# Raw data
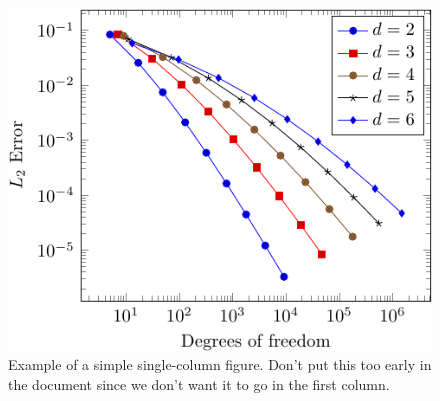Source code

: \documentclass[11pt,proc,twoside]{RMxAC_rho-class/RMxAC_rho}
\begin{document}
\begin{figure}[!t]
\centering
  \includegraphics[width=0.95\columnwidth]{figures/example2.pdf}
  \caption{Example of a simple single-column figure. Don't put this
    too early in the document since we don't want it to go in the
    first column.}
  \label{fig:simple}
\end{figure}







\end{document}
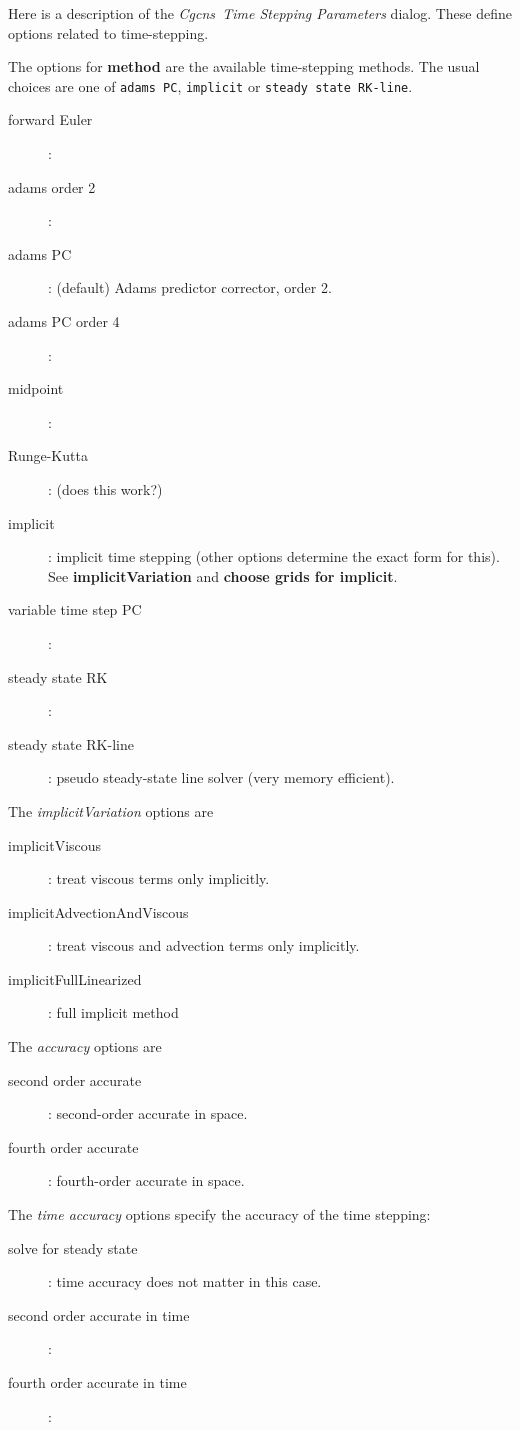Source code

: \documentclass{article}
\newcommand{\Solver}{Cgcns}
\begin{document}
Here is a description of the {\em \Solver\ Time Stepping Parameters} dialog. These define options
related to time-stepping.

\noindent The options for {\bf method} are the available time-stepping methods. 
The usual choices are one of {\tt adams PC}, {\tt implicit} or {\tt steady state RK-line}. 
\begin{description}
  \item[\qquad forward Euler] :
  \item[\qquad adams order 2] :
  \item[\qquad adams PC] : (default) Adams predictor corrector, order 2.
  \item[\qquad adams PC order 4] :
  \item[\qquad midpoint] :
  \item[\qquad Runge-Kutta] : (does this work?)
  \item[\qquad implicit] : implicit time stepping (other options determine the exact form for this). 
             See {\bf implicitVariation} and {\bf choose grids for implicit}. 
  \item[\qquad variable time step PC] :
  \item[\qquad steady state RK] :
  \item[\qquad steady state RK-line] : pseudo steady-state line solver (very memory efficient). 
\end{description}


\noindent The {\em implicitVariation} options are
\begin{description}
  \item[\qquad implicitViscous] : treat viscous terms only implicitly. 
  \item[\qquad implicitAdvectionAndViscous] : treat viscous and advection terms only implicitly. 
  \item[\qquad implicitFullLinearized] : full implicit method
\end{description}
      

\noindent The {\em accuracy} options are
\begin{description}
  \item[\qquad second order accurate] : second-order accurate in space.
  \item[\qquad fourth order accurate] : fourth-order accurate in space.
\end{description}


\noindent The {\em time accuracy} options specify the accuracy of the time stepping:
\begin{description}
  \item[\qquad solve for steady state] : time accuracy does not matter in this case. 
  \item[\qquad second order accurate in time ] : 
  \item[\qquad fourth order accurate in time ] : 
\end{description}
\end{document}
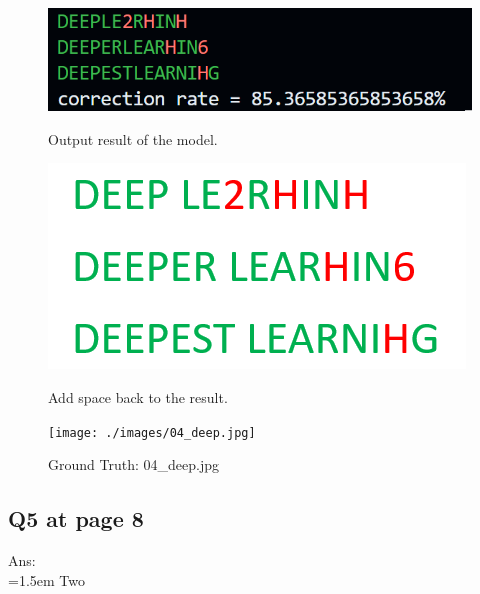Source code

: \documentclass{article}
\begin{document}
\begin{figure}[H]
	\centering
	\begin{minipage}{0.33\linewidth}
		\centering
		\includegraphics[width=\linewidth]{./Q44_res4.png}
		\caption{Output result of the model.}
		\label{fig:Q44_res4}
	\end{minipage}%
	\hfill
	\begin{minipage}{0.33\linewidth}
		\centering
		\includegraphics[width=0.8\linewidth, height=0.24\columnwidth]{./Q44_add_space4.png}
		\caption{Add space back to the result.}
		\label{fig:Q44_add_space4}
	\end{minipage}%
	\hfill
	\begin{minipage}{0.33\linewidth}
		\centering
		\texttt{[image: ./images/04\_deep.jpg]}
		\caption{Ground Truth: 04\_deep.jpg}
		\label{fig:Q44_res4_gt}
	\end{minipage}
\end{figure}

	\newpage
	
	\subsection*{Q5 at page 8\texttt{}}
	Ans:\\
	\hangindent=1.5em \hspace{1.5em}Two 



	\newpage
\end{document}
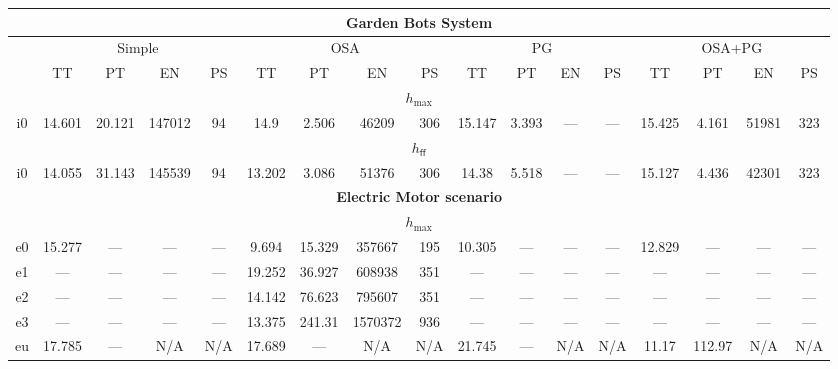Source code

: \begin{tabular}{|c|c|c|c|c|c|c|c|c|c|c|c|c|c|c|c|c|}%
\multicolumn{17}{c}{\textbf{Garden Bots System}}\\%
\hline%
&\multicolumn{4}{|c|}{\small{Simple}}&\multicolumn{4}{|c|}{\small{OSA}}&\multicolumn{4}{|c|}{\small{PG}}&\multicolumn{4}{|c|}{\small{OSA+PG}}\\%
\hline%
&\small{TT}&\small{PT}&\small{EN}&\small{PS}&\small{TT}&\small{PT}&\small{EN}&\small{PS}&\small{TT}&\small{PT}&\small{EN}&\small{PS}&\small{TT}&\small{PT}&\small{EN}&\small{PS}\\%
\hline%
\multicolumn{17}{|c|}{$h_{\max}$}\\%
\hline%
i0&\small{14.601}&\small{20.121}&\small{147012}&\small{94}&\small{14.9}&\small{2.506}&\small{46209}&\small{306}&\small{15.147}&\small{3.393}&\small{---}&\small{---}&\small{15.425}&\small{4.161}&\small{51981}&\small{323}\\%
\hline%
\multicolumn{17}{|c|}{$h_{\mathsf{ff}}$}\\%
\hline%
i0&\small{14.055}&\small{31.143}&\small{145539}&\small{94}&\small{13.202}&\small{3.086}&\small{51376}&\small{306}&\small{14.38}&\small{5.518}&\small{---}&\small{---}&\small{15.127}&\small{4.436}&\small{42301}&\small{323}\\%
\hline%
\multicolumn{17}{c}{\textbf{Electric Motor scenario}}\\%
\hline%
\multicolumn{17}{|c|}{$h_{\max}$}\\%
\hline%
e0&\small{15.277}&\small{---}&\small{---}&\small{---}&\small{9.694}&\small{15.329}&\small{357667}&\small{195}&\small{10.305}&\small{---}&\small{---}&\small{---}&\small{12.829}&\small{---}&\small{---}&\small{---}\\%
\hline%
e1&\small{---}&\small{---}&\small{---}&\small{---}&\small{19.252}&\small{36.927}&\small{608938}&\small{351}&\small{---}&\small{---}&\small{---}&\small{---}&\small{---}&\small{---}&\small{---}&\small{---}\\%
\hline%
e2&\small{---}&\small{---}&\small{---}&\small{---}&\small{14.142}&\small{76.623}&\small{795607}&\small{351}&\small{---}&\small{---}&\small{---}&\small{---}&\small{---}&\small{---}&\small{---}&\small{---}\\%
\hline%
e3&\small{---}&\small{---}&\small{---}&\small{---}&\small{13.375}&\small{241.31}&\small{1570372}&\small{936}&\small{---}&\small{---}&\small{---}&\small{---}&\small{---}&\small{---}&\small{---}&\small{---}\\%
\hline%
eu&\small{17.785}&\small{---}&\small{N/A}&\small{N/A}&\small{17.689}&\small{---}&\small{N/A}&\small{N/A}&\small{21.745}&\small{---}&\small{N/A}&\small{N/A}&\small{11.17}&\small{112.97}&\small{N/A}&\small{N/A}\\%

\end{tabular}
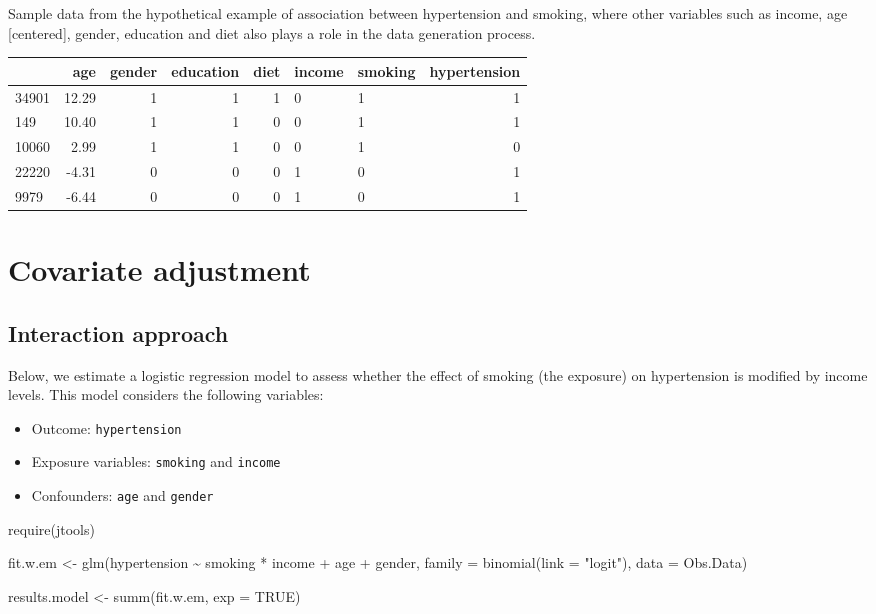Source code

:\documentclass[
  letterpaper,
  DIV=11,
  numbers=noendperiod]{scrreprt}
\newenvironment{Shaded}{\begin{snugshade}}{\end{snugshade}}
\newcommand{\AttributeTok}[1]{\textcolor[rgb]{0.40,0.45,0.13}{#1}}
\newcommand{\ConstantTok}[1]{\textcolor[rgb]{0.56,0.35,0.01}{#1}}
\newcommand{\FunctionTok}[1]{\textcolor[rgb]{0.28,0.35,0.67}{#1}}
\newcommand{\NormalTok}[1]{\textcolor[rgb]{0.00,0.23,0.31}{#1}}
\newcommand{\OtherTok}[1]{\textcolor[rgb]{0.00,0.23,0.31}{#1}}
\newcommand{\SpecialCharTok}[1]{\textcolor[rgb]{0.37,0.37,0.37}{#1}}
\newcommand{\StringTok}[1]{\textcolor[rgb]{0.13,0.47,0.30}{#1}}
\providecommand{\tightlist}{%
  \setlength{\itemsep}{0pt}\setlength{\parskip}{0pt}}\usepackage{longtable,booktabs,array}
\begin{document}
Sample data from the hypothetical example of association between
hypertension and smoking, where other variables such as income, age
{[}centered{]}, gender, education and diet also plays a role in the data
generation process.

\begin{table}[!h]
\centering
\begin{tabular}{lrrrrllr}
\toprule
  & age & gender & education & diet & income & smoking & hypertension\\
\midrule
34901 & 12.29 & 1 & 1 & 1 & 0 & 1 & 1\\
149 & 10.40 & 1 & 1 & 0 & 0 & 1 & 1\\
10060 & 2.99 & 1 & 1 & 0 & 0 & 1 & 0\\
22220 & -4.31 & 0 & 0 & 0 & 1 & 0 & 1\\
9979 & -6.44 & 0 & 0 & 0 & 1 & 0 & 1\\
\bottomrule
\end{tabular}
\end{table}

\hypertarget{covariate-adjustment}{%
\section{Covariate adjustment}\label{covariate-adjustment}}

\hypertarget{interaction-approach}{%
\subsection{Interaction approach}\label{interaction-approach}}

Below, we estimate a logistic regression model to assess whether the
effect of smoking (the exposure) on hypertension is modified by income
levels. This model considers the following variables:

\begin{itemize}
\tightlist
\item
  Outcome: \texttt{hypertension}
\item
  Exposure variables: \texttt{smoking} and \texttt{income}
\item
  Confounders: \texttt{age} and \texttt{gender}
\end{itemize}

\begin{Shaded}
\begin{Highlighting}[]
\FunctionTok{require}\NormalTok{(jtools)}

\NormalTok{fit.w.em }\OtherTok{\textless{}{-}} \FunctionTok{glm}\NormalTok{(hypertension }\SpecialCharTok{\textasciitilde{}}\NormalTok{ smoking }\SpecialCharTok{*}\NormalTok{ income }\SpecialCharTok{+}\NormalTok{ age }\SpecialCharTok{+}\NormalTok{ gender, }
                \AttributeTok{family =} \FunctionTok{binomial}\NormalTok{(}\AttributeTok{link =} \StringTok{"logit"}\NormalTok{), }
                \AttributeTok{data =}\NormalTok{ Obs.Data)}

\NormalTok{results.model }\OtherTok{\textless{}{-}} \FunctionTok{summ}\NormalTok{(fit.w.em, }\AttributeTok{exp =} \ConstantTok{TRUE}\NormalTok{)}
\end{Highlighting}
\end{Shaded}
\end{document}
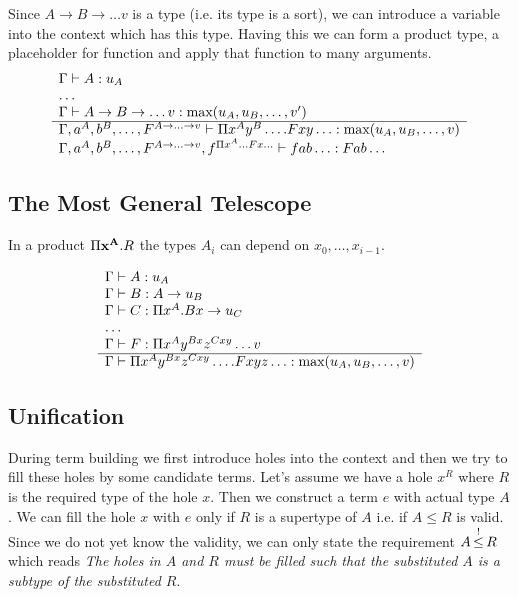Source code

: Since $A \to B \to \ldots v$ is a type (i.e. its type is a sort), we can
introduce a variable into the context which has this type. Having this we can
form a product type, a placeholder for function and apply that function to many
arguments.
%
$$
\rulev
{
    \Gamma \vdash A: u_A
    \\ \ldots \\
    \Gamma \vdash A \to B \to \ldots v : \max(u_A, u_B, \ldots, v')
}
{
    \Gamma, a^A, b^B, \ldots, F^{A\to \ldots \to v}
    \vdash
    \Pi x^A y^B \ldots. F x y \ldots: \max(u_A, u_B, \ldots, v)

    \\
    \Gamma, a^A, b^B, \ldots, F^{A\to \ldots \to v}, f^{\Pi x^A \ldots F x \ldots}
    \vdash
    f a b \ldots : F a b \ldots
}
$$




\subsection{The Most General Telescope}


In a product $\Pi \mathbf{x}^{\mathbf{A}}. R$ the types $A_i$ can depend on $x_0, \ldots,
x_{i-1}$.

$$
\begin{array}{l} 
    \Gamma \vdash A: u_A
    \\
    \Gamma \vdash B: A \to u_B
    \\
    \Gamma \vdash C: \Pi x^A. B x \to u_C
    \\
    \ldots
    \\
    \Gamma \vdash F: \Pi x^A y^{B x} z^{C x y} \ldots v
 \\ \hline 
    \Gamma
    \vdash
    \Pi x^A y^{B x} z^{C x y} \ldots . F x y z \ldots
    :
    \text{max}(u_A, u_B, \ldots, v)
\end{array}
$$








\subsection{Unification}

During term building we first introduce holes into the context and then we try
to fill these holes by some candidate terms. Let's assume we have a hole $x^R$
where $R$ is the required type of the hole $x$. Then we construct a term $e$
with actual type $A$. We can fill the hole $x$ with $e$ only if $R$ is a
supertype of $A$ i.e. if $A \le R$ is valid. Since we do not yet know the
validity, we can only state the requirement $A {\,\stackrel{!}{\le}\,} R$ which reads \emph{The
holes in $A$ and $R$ must be filled such that the substituted $A$ is a subtype
of the substituted $R$}.



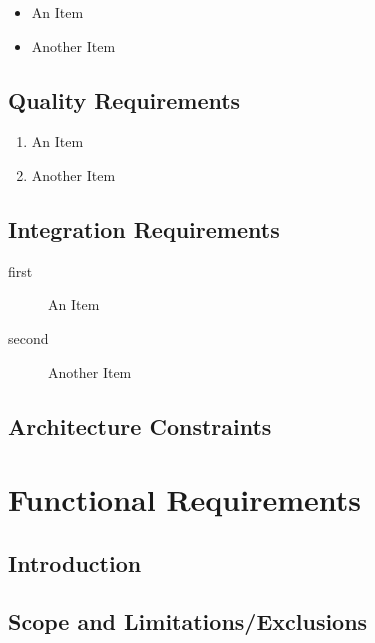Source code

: \documentclass[a4paper]{article}
\begin{document}
\begin{itemize}

\item{An Item}

\item{Another Item}

\end{itemize}

\subsection{Quality Requirements}

\begin{enumerate}

\item{An Item}

\item{Another Item}

\end{enumerate}

\subsection{Integration Requirements}

\begin{description}

\item[first]{An Item}

\item[second]{Another Item}

\end{description}

\subsection{Architecture Constraints}

\section{Functional Requirements}

\subsection{Introduction}

\subsection{Scope and Limitations/Exclusions}
\end{document}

# Your objective
Show every line above in which the word "second" occurs.

# Exercise solution
  \item[\qquad second order accurate] : second-order accurate in space.
  \item[\qquad second order accurate in time ] : 
\item[second]{Another Item}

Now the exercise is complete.